At Sunset Villas I was greeted by the warden. "Ohh, they're all going mad! Their tellys are really awful, especially BBC 2, and Mr Stubber says his Freeview won't work at all!"

"When did it all go wrong?"

"Tuesday last week."

"When was the camera installed?"

"That was Tuesday as well. Funny that, isn't it? Do you think they might have pulled a wire out?"


"Anyway, the alarm man says your aerial system is rubbish!"

"Oh he does, does he?"

"Yes he says it's absolute rubbish!"

I suffer from attacks of the red mist, and I felt one coming on. Right, I thought, we'll blankety-blank see about that!

I had pulled this system back from the grave about five years ago. Paul and me had gone through it from end to end, replacing virtually everything, and we'd made it absolutely perfect. Then about a month ago Mr Stubber's son had rolled up with an old ITV Digi box and played pop because only the BBC channels came through. So I'd had to convert the system for DTT. The system uses Belmont for analogue channels 1 to 4, and Emley Moor for C5. The digi muxes had to come from Belmont, so the conversion had involved a Gp CD aerial for all muxes except 1, which came off the existing Gp A Belmont aerial. All 11 channels had filter/levelers, and the whole thing was just lovely when I'd finished.

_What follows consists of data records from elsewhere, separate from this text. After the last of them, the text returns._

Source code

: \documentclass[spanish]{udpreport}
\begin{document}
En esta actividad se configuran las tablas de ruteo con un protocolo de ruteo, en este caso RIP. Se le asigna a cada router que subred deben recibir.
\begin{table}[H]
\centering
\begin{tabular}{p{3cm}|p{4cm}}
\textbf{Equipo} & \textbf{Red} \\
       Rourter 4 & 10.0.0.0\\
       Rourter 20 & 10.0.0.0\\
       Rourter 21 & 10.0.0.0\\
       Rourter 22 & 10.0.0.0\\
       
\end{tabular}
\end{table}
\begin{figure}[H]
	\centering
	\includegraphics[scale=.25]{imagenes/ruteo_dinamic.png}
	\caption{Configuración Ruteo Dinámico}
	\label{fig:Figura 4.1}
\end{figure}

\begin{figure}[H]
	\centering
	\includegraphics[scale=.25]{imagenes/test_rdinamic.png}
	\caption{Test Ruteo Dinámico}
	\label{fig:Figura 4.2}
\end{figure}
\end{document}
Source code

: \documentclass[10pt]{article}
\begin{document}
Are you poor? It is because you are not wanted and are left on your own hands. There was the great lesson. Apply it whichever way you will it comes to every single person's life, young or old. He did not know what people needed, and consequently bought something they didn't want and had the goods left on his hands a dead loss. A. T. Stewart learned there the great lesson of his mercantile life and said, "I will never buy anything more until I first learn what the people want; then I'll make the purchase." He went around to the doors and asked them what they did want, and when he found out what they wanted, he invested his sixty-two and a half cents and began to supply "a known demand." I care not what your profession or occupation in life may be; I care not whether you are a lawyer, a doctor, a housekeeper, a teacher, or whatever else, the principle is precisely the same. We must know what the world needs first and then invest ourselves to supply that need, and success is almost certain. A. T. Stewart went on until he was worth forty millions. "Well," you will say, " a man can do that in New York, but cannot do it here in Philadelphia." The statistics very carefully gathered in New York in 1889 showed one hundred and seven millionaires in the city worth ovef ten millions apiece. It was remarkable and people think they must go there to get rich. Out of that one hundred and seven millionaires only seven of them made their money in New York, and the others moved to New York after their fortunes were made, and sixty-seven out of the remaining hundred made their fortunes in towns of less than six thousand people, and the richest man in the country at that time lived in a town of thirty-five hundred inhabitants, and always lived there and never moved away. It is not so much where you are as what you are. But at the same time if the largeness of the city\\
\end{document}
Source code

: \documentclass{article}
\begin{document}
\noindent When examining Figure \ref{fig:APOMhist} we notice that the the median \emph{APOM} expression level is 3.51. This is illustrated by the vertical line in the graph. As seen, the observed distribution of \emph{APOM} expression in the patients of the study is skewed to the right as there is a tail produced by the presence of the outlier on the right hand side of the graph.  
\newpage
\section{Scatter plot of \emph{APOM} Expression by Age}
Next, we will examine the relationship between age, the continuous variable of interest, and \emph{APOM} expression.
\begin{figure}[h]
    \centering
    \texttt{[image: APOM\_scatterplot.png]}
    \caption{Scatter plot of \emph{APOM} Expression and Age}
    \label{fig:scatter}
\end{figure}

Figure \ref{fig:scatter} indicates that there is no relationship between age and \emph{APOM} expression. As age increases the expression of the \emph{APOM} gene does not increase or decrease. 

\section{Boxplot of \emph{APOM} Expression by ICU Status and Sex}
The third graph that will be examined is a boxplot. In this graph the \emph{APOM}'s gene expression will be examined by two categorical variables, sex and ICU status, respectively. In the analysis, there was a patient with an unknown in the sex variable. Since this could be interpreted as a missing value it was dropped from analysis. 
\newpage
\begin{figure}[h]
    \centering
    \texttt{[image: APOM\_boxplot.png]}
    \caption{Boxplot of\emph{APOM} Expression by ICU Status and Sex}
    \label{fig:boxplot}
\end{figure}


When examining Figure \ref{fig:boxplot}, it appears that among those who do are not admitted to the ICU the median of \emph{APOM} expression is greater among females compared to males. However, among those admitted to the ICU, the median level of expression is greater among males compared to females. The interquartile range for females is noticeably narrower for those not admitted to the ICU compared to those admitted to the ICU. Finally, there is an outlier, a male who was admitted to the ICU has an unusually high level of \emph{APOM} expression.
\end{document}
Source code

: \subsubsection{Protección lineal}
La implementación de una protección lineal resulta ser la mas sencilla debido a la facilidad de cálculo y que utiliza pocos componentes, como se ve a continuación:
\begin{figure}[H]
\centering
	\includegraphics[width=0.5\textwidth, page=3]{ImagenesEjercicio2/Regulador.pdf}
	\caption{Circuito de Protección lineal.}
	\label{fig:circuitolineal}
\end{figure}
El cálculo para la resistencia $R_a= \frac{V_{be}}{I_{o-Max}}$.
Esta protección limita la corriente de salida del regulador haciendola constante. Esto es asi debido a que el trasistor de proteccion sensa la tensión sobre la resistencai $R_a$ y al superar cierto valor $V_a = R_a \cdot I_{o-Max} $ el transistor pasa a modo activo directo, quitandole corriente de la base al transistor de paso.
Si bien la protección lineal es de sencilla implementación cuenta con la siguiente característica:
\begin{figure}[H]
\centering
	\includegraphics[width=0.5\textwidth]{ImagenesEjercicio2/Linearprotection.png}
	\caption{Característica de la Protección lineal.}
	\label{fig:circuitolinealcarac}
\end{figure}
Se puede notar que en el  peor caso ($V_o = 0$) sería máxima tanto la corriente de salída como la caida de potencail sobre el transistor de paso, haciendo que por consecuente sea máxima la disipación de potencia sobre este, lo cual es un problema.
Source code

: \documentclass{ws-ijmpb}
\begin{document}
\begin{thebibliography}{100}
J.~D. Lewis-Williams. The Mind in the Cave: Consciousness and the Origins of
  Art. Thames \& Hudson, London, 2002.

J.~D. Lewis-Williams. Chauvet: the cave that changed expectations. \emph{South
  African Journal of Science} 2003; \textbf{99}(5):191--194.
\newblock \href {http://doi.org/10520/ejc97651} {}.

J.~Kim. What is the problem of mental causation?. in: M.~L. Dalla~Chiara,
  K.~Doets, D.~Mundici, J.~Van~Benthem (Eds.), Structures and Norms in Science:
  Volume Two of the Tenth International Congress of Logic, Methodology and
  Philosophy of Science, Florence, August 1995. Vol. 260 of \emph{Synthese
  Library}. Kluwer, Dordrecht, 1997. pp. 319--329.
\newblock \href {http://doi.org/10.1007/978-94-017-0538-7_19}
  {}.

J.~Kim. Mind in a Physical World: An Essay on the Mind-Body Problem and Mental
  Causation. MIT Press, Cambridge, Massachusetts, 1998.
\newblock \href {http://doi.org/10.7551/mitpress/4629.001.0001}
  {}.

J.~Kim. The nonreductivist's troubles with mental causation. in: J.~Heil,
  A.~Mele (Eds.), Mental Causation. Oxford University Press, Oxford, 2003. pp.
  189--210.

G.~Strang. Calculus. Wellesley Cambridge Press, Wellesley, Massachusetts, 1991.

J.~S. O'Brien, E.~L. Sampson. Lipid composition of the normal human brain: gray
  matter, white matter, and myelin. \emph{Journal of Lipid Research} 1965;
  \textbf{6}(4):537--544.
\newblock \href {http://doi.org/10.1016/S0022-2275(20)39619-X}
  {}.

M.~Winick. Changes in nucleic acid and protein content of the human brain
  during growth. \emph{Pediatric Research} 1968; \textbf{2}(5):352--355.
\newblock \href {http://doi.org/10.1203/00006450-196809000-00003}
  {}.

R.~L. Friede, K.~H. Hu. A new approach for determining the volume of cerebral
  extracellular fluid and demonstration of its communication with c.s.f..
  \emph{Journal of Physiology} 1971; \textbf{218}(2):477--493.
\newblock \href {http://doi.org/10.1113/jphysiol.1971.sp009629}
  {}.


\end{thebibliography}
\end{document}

Everything had then worked perfectly until the arrival of Mr Stupid Alarm Contractor. He had fitted an AZ modulator to convert his camera output to UHF. He had snipped the Gp A aerial downlead between the masthead amp power supply and the filter/leveler block. I'm guessing that he had added his modulator output via a splitter, then spent ages setting the modulator output to every conceivable channel and wondering why he was getting no results, going down time after time to try to tune in his camera picture on residents' tellys. I'm going by the blow-by-blow account from the residents and the fact that my cable had been cut and the two ends joined by twisting together. He wasn't likely to succeed, since the aerial signal levels at that point (after the masthead amp) were far higher than the modulator output, and he was either going to be on a channel already occupied or on a channel without a pass filter. Next he chopped into the Group CD line. There is no masthead amplifier on this line. Instead, there is a 20dB amplifier before the filter leveller. He fitted his nasty plastic Y splitter before the amp (that's where I found it) and inserted his camera picture there.

Again trying channel after channel, he eventually landed on channel 68. This channel is 'the pillocks last refuge'. Whenever someone needs a clear channel and they don't know how to find one they always resort to 68. The trouble is, 68 is mux A from Belmont. Since he was putting his camera signal in before any amplification his analogue channel had some chance of competing with the mux. In fact his analogue video was +10dBmV and the mux was -15dBmV. The result was that reception on mux A was well and truly banjaxed, and his camera picture was very very very snowy. All the other muxes were 6 or more dB down thanks to his crappy splitter, so all the digital reception was marginal.

I then discovered that the four analogue channels from Belmont were all to pot, with three being very low and one being very high. Of course, Mr Stupid Peabrained Alarm Contractor has twiddled all the variable attenuators on the filter/levelers! All this, and the power supply unit for the modulator was plugged into an adapter on my board, and was hanging with its full weight by the mains lead. The video input to the modulator was via a phono plug and a short bit of cable, obviously cut off a scart to phono lead, taped to the end of a length of brown coax that came from the camera. And this man tells the staff and management that my system is 'rubbish'!

Revenge is a dish best taken cold. I put everything right. I added a filter for his blessed camera and found a clear channel (43) for it. I added local radio to his channel on the grounds that silent channels are dangerous. There's fire risk if the residents leave the TV on that channel overnight or unattended. My huge invoice was accompanied by a detailed report with photographs. As I left I told the manager to get the alarm man back to retune every one of the 60 TV sets and approximately 30 VCRs to the camera channel. I added that he would have to check reception of every TV channel in case the residents had attempted to correct the poor reception by knob twiddling. I also told the manager that if he went back up to the head end it would probably result in another big invoice, so it might be best to stop him. I mentioned in my report to head office that the picture from the camera could only be expected to be poor, since the said camera was a DIY item worth at most £40. And you thought I was a nice guy!